Кондратий Рылеев пишет к Пушкину, за дурное поведение переведенному из Одессы на жительство в Псковскую губернию: «Ты около Пскова: там задушены последние вспышки русской свободы… и неужели Пушкин оставит эту землю без поэмы».
Пушкин — в конце концов — оставит.
В свою очередь, в письме Николаю Гнедичу Пушкин побуждает его приняться за эпическую поэму о народном герое русской истории. Карамзин завершал посвящение своей «Истории Государства Российского» Александру I словами: «История народа принадлежит Царю». Пушкин: «История народа принадлежит поэту».

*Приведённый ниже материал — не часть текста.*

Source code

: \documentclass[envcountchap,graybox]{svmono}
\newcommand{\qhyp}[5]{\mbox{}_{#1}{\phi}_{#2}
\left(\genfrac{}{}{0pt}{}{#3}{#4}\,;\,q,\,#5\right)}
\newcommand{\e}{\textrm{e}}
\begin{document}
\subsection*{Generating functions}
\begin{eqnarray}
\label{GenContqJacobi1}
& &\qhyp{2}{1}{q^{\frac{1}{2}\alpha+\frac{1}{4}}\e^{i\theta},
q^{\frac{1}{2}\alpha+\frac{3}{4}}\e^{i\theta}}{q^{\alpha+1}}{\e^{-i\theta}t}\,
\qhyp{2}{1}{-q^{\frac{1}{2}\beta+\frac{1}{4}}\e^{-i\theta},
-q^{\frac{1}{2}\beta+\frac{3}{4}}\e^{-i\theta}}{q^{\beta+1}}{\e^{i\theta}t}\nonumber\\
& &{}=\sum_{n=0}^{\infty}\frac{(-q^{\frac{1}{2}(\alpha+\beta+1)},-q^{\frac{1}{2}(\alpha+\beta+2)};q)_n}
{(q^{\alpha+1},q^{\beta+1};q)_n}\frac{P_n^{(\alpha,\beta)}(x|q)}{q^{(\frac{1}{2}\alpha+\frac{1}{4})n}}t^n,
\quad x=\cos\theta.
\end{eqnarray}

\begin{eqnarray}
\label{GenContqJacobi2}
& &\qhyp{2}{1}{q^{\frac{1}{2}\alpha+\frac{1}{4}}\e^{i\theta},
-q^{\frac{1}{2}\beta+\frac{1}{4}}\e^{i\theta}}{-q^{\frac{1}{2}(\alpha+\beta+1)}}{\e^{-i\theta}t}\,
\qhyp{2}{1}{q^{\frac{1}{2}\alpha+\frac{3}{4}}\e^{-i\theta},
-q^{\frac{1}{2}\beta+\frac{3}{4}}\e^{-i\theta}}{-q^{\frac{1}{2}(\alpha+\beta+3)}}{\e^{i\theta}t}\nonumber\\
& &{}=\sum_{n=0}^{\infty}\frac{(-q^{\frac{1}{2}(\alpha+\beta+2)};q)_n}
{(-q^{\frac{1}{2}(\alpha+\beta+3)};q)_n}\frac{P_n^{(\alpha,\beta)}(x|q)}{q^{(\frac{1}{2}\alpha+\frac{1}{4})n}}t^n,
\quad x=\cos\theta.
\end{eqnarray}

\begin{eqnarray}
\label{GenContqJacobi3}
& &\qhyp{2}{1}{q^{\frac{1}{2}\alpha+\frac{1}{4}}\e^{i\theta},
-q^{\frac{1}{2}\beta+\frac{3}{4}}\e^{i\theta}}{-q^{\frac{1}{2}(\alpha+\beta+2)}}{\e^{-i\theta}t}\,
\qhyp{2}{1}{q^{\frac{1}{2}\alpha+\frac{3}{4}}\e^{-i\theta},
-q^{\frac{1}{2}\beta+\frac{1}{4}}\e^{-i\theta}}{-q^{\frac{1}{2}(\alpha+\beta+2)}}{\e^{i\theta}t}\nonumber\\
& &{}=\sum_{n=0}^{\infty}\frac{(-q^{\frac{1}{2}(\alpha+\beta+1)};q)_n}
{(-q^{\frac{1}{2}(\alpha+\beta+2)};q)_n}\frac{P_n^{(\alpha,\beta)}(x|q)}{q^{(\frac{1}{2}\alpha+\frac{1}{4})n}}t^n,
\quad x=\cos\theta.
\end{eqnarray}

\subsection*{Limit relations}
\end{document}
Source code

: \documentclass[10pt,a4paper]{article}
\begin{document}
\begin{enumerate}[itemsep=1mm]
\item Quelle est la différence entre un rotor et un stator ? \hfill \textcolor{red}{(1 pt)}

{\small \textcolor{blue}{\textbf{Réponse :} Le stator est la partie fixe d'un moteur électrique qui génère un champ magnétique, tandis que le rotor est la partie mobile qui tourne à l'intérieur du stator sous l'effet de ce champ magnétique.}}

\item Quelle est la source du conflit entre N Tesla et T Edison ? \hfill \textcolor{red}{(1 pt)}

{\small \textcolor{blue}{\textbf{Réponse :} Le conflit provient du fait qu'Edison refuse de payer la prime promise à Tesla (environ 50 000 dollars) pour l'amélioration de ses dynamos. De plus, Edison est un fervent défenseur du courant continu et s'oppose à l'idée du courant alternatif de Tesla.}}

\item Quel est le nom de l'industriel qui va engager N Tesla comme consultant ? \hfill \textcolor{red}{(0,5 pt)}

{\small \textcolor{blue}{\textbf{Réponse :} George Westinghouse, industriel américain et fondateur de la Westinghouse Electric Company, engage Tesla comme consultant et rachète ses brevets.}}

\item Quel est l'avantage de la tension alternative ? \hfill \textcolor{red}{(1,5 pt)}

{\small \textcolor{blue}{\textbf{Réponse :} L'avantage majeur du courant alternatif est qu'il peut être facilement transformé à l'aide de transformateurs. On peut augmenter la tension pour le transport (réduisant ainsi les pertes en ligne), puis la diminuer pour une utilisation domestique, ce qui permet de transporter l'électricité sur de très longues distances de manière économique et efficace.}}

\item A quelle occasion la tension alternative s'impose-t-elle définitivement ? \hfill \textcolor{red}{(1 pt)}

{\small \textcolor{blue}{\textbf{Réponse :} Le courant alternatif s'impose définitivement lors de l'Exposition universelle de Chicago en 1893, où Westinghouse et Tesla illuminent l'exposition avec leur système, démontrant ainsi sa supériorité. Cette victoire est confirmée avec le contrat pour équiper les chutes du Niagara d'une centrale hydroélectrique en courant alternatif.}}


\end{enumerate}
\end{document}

Шел последний год александровского царствования.
Ссыльный Пушкин
Но томила не только ссылка, не только «физическое» одиночество. До 22-го года Пушкин чувствовал себя «своим» среди оппозиционной южной молодежи; в 23-м наметился разлад; отчуждение постепенно нарастало. И совсем не по той причине, по какой расходились пути потенциальных революционеров и несостоявшихся «державников».
Как было уже сказано, начальной причиной несхождения Пушкина и будущих декабристов стала не политика, а эстетика; политические разногласия во многом оказались следствиями разногласий поэтических и лишь затем обрели самостоятельный статус. Пушкина в начале 20-х годов смущала не революционность как таковая (его позиции подчас были более радикальными и жестокими: «Кишкой последнего попа / Последнего царя удавим»). Его смущала перспектива культурного диктата друзей-республиканцев; диктата, который грозил оказаться не лучше, если не хуже царского.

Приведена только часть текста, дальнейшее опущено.